Ursula Bühler-Hornung: Ich habe mich dagegen gewehrt. Du, Michael, wolltest das Thema gerne aufgreifen, weil es in unserer Gemeinde noch nicht richtig aufgegriffen wurde. Das fand ich wichtig und das hat mich motiviert. Ich war bereit mich damit auseinander zu setzen.
Michael Stolz: Der Pfarrer meinte, er hätte das Thema schon aufgegriffen, es mehrmals in Predigten behandelt und im Pfarrbrief sei einmal eine Bemerkung von ihm gewesen.
Ursula Bühler-Hornung: Wir haben Gemeindemitglieder dazu befragt.
Michael Stolz: Aber, das Thema war den Leuten nicht bewusst.
Ursula Bühler-Hornung: Vielleicht wurde das viel allgemeiner gehandhabt. Nach dem Motto: Betrifft keinen von uns, aber wir müssen es behandeln. Das Gegenteil haben wir gemacht. Ich schätze, dass es deswegen viel stärker bei den Leuten angekommen ist.
Wie das Thema aufbereiten?
Wie seid ihr an das Thema herangegangen? Wie habt ihr es aufbereitet?
Ursula Bühler-Hornung: Wir haben lange überlegt, was uns wichtig ist. Was wir herüberbringen wollen. Was wir machen könnten. Wir wollten auf keinen Fall nur anklagen. Uns ging es um die Weiterentwicklung.
Michael Stolz: Ich habe mehrere Artikel aus der Zeitung für die Predigt verwendet. Zum Beispiel aus der SZ. Da war die Meinung der Direktorin des NS-Dokumentationszentrums in München abgedruckt. Es ging darum, warum es so wichtig sei, Untaten zu erinnern. Da hieß es, weil wir alle Verantwortung für die Gegenwart hätten. Das war für mich ein ganz wichtiger Punkt, um die Gegenwart zu verändern!

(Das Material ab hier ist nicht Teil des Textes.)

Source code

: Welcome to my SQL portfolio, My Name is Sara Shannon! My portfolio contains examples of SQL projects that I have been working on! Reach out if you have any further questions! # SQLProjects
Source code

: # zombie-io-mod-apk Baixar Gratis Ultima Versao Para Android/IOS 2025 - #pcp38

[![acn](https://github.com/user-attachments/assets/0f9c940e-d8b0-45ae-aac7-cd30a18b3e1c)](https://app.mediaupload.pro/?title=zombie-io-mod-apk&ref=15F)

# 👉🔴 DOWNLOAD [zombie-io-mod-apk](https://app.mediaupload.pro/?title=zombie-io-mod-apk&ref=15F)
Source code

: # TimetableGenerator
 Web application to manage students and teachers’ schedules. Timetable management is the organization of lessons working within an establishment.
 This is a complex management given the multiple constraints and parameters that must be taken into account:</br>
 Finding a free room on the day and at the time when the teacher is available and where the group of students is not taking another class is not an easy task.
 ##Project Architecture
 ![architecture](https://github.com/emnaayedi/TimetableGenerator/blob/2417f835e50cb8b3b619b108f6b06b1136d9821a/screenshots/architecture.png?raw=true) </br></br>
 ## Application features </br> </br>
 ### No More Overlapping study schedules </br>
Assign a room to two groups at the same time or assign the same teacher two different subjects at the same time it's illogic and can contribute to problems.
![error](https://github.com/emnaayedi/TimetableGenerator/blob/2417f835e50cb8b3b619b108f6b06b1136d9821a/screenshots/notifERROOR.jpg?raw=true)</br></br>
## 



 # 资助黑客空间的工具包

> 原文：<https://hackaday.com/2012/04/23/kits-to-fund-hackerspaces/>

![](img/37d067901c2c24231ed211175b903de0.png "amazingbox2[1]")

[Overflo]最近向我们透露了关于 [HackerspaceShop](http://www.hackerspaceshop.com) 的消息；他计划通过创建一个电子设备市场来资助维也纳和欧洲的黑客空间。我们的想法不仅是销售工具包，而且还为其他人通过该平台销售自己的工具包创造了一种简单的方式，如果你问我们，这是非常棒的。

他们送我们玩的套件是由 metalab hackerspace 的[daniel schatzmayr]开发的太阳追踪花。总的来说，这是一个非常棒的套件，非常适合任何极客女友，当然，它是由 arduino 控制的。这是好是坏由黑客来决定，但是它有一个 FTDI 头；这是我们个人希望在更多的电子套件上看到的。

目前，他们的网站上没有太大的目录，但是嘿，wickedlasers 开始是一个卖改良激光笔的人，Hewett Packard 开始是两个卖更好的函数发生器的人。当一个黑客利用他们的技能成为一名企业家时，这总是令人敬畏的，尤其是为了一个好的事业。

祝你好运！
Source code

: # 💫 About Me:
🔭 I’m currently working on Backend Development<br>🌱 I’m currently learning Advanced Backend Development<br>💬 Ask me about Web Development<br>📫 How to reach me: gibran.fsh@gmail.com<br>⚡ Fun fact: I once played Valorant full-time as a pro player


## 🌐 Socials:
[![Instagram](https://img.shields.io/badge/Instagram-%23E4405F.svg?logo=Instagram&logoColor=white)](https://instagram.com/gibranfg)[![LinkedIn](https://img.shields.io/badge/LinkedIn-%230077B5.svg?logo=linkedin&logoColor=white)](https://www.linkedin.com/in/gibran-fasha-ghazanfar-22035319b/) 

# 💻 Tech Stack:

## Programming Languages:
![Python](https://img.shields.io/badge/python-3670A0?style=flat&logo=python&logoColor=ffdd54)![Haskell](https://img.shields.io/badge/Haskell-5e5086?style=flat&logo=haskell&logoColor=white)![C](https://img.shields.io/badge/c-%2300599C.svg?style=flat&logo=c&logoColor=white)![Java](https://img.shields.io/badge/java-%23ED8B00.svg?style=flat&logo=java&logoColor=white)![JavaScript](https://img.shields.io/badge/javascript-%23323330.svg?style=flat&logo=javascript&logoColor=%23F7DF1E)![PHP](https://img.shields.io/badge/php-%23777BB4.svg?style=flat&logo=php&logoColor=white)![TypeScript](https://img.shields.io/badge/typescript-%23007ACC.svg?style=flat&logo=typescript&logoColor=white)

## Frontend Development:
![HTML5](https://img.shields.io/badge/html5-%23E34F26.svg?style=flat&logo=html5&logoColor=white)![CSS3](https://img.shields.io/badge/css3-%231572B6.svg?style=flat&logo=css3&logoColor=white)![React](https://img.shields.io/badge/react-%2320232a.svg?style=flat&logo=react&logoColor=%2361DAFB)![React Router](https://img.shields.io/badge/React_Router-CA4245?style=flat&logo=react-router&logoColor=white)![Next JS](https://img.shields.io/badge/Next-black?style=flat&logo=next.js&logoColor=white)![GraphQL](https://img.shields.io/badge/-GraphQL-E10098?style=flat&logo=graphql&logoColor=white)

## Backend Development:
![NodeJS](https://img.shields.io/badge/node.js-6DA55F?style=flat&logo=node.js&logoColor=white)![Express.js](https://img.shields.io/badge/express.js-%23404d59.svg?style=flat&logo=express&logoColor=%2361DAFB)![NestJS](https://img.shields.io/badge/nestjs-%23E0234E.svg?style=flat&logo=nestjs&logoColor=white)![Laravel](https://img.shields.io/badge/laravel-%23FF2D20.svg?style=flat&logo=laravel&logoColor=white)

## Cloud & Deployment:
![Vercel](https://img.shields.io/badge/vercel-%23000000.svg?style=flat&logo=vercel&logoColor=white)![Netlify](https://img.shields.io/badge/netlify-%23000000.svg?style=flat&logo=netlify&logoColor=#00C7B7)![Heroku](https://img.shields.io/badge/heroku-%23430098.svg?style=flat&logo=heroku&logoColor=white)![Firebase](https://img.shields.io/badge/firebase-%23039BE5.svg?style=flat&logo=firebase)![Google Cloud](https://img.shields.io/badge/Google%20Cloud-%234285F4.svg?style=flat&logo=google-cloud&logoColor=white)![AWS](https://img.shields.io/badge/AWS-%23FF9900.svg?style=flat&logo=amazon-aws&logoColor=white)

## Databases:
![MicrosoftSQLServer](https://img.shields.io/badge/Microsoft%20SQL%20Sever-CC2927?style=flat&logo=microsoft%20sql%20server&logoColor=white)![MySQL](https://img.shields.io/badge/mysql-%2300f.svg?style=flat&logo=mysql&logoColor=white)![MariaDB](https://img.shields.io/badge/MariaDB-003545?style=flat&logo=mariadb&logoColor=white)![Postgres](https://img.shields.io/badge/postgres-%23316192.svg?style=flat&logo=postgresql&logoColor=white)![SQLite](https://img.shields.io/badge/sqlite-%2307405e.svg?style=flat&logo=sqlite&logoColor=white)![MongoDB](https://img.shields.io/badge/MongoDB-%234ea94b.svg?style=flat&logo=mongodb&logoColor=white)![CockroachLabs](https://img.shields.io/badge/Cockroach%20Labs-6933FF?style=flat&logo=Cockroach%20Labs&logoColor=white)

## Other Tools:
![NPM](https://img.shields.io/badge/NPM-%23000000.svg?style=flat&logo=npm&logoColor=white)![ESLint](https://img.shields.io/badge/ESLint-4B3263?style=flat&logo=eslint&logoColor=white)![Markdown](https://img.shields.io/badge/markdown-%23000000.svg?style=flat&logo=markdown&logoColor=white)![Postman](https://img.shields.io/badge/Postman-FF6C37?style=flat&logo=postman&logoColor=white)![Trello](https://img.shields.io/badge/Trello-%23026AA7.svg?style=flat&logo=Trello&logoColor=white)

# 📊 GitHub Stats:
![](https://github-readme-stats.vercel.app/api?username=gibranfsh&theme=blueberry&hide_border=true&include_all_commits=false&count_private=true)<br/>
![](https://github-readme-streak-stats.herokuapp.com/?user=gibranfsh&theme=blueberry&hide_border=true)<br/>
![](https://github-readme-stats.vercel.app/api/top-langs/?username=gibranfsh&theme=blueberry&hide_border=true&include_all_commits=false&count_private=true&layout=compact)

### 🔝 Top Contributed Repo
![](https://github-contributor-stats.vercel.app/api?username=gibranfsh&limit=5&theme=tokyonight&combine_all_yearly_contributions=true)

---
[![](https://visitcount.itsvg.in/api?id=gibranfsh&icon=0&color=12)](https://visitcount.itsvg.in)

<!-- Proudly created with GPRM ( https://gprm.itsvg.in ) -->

Ursula Bühler-Hornung: Diese Artikel haben unsere Gedanken gestützt. Sie haben das auf den Punkt gebracht, was uns so wichtig ist: Dass wir die Verantwortung für die Gegenwart haben. Wie können wir diese Verantwortung aufnehmen? Wie können wir diese Verantwortung leben? Ein Beispiel dafür war die Wortgottesfeier. Wir teilen uns die Predigt immer. Ich wusste lange nicht, wie ich mich einbringen kann. Einmal bin ich nachts aufgewacht und mir ist alles eingefallen. Gott sei Dank habe ich es aufgeschrieben. Am nächsten Tag habe ich gedacht, dass ich das auf keinen Fall so in der Wortgottesfeier bringen kann, deshalb habe ich es zwei engen Vertrauten gezeigt, die mich ermutigt haben. Das war eine Mutprobe für mich.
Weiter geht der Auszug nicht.